[Start of section]

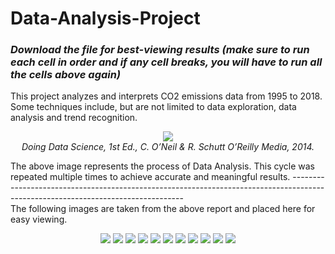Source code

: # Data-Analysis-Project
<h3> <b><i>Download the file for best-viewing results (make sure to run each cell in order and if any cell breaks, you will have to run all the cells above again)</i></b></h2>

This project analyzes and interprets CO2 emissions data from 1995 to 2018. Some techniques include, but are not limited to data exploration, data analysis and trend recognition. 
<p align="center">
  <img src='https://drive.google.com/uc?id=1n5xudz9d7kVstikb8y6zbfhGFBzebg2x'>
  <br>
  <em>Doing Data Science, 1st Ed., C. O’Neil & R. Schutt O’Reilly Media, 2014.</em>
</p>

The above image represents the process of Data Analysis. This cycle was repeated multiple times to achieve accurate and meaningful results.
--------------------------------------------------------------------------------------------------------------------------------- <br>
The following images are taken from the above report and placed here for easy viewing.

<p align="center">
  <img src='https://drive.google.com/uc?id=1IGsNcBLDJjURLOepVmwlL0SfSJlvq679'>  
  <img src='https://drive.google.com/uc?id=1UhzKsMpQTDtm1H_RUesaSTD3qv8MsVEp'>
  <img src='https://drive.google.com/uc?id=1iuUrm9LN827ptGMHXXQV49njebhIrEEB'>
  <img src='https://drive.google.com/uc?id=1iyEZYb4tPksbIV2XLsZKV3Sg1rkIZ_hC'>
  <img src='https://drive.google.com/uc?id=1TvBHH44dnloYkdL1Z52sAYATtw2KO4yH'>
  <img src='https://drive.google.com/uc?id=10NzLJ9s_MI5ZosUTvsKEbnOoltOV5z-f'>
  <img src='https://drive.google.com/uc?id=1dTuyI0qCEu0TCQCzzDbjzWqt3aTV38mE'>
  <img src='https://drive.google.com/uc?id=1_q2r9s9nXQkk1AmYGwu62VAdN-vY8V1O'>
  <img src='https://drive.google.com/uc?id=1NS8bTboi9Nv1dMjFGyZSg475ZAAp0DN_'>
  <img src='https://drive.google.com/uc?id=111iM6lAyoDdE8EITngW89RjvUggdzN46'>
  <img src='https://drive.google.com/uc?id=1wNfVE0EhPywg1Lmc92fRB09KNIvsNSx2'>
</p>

[End of section]
[Start of section]

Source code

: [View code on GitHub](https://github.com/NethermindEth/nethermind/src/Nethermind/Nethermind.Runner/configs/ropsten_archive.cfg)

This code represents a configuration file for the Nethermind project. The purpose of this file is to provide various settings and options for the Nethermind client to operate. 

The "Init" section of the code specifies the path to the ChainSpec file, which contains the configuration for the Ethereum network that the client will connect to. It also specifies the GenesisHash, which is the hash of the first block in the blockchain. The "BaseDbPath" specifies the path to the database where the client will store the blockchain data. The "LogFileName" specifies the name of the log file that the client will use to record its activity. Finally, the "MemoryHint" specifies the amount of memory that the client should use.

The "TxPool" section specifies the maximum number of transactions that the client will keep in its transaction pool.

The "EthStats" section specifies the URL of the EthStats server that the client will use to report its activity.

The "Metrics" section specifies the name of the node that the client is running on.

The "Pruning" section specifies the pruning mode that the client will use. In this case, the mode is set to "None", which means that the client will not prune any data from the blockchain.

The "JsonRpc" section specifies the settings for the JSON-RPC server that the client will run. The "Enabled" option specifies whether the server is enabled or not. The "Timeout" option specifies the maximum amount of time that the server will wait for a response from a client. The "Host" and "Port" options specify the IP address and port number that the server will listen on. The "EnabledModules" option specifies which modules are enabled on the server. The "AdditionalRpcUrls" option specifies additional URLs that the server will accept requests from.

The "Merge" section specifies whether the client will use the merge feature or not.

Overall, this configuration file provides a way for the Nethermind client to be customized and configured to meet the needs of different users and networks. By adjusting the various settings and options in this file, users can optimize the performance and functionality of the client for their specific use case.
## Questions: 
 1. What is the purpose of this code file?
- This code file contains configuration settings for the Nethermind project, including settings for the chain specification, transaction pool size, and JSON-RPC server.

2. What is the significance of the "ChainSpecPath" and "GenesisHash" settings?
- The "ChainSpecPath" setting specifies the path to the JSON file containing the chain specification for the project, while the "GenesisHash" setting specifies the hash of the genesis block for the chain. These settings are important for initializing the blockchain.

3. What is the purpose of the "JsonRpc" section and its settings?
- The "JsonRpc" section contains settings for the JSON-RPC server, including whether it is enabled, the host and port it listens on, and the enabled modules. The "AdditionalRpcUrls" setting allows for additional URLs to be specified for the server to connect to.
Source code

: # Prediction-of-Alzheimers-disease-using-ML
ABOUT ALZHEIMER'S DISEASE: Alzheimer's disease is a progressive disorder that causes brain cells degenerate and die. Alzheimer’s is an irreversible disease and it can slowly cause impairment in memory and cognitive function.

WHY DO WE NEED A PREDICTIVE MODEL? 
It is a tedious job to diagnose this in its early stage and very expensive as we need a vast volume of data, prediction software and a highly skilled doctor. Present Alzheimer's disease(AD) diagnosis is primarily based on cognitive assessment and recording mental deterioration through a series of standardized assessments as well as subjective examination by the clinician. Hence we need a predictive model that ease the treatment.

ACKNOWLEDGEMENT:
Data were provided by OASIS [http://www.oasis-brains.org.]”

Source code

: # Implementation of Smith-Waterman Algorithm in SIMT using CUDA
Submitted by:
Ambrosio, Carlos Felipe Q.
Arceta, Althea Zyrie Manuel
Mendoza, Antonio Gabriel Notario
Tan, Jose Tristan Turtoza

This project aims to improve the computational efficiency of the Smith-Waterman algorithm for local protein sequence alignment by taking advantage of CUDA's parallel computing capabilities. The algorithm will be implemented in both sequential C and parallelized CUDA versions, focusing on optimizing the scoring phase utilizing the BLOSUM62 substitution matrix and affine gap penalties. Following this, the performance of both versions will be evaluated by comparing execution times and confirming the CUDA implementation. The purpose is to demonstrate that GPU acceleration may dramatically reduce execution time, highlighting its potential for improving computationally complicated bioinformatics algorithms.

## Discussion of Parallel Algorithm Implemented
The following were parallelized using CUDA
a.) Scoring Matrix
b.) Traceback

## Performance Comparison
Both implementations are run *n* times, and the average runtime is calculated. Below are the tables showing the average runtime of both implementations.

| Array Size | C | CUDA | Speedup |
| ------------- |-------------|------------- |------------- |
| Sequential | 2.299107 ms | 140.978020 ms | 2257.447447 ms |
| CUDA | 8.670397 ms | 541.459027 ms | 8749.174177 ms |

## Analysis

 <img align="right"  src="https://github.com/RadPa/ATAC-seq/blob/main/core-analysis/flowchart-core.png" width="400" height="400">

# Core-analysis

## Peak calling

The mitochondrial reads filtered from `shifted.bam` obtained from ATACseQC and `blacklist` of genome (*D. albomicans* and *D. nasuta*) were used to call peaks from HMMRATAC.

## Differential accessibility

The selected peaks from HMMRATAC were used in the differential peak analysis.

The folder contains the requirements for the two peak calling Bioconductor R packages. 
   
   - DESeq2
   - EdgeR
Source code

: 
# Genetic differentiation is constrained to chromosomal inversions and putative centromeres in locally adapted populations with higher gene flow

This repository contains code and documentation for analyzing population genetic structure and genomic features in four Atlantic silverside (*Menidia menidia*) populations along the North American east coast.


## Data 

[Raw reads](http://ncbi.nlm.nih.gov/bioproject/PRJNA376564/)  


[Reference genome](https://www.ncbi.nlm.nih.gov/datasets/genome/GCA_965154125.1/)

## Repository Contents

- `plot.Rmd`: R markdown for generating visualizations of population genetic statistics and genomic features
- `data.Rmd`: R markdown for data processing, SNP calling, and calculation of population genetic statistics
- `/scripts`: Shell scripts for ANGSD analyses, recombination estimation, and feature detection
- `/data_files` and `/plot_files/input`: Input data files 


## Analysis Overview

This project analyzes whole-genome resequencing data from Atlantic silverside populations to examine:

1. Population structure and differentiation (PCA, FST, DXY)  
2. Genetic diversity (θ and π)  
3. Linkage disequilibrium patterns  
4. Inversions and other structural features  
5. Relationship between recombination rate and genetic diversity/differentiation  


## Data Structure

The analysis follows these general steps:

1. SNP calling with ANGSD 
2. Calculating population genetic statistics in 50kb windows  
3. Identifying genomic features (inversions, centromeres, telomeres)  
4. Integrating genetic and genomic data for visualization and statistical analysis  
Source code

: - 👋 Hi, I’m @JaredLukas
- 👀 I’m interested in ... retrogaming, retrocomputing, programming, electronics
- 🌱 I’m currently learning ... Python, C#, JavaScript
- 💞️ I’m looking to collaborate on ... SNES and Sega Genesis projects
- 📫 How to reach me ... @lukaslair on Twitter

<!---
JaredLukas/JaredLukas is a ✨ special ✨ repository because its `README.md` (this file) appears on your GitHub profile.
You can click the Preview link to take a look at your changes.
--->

[End of section]

• [DESCRIPTION OF THE TASK] Among the entries above, find the line with "report its activity." and the line with "from the blockchain."; give again exactly these two lines and all lines between them.

• [COMPLETED EXERCISE]
The "EthStats" section specifies the URL of the EthStats server that the client will use to report its activity.

The "Metrics" section specifies the name of the node that the client is running on.

The "Pruning" section specifies the pruning mode that the client will use. In this case, the mode is set to "None", which means that the client will not prune any data from the blockchain.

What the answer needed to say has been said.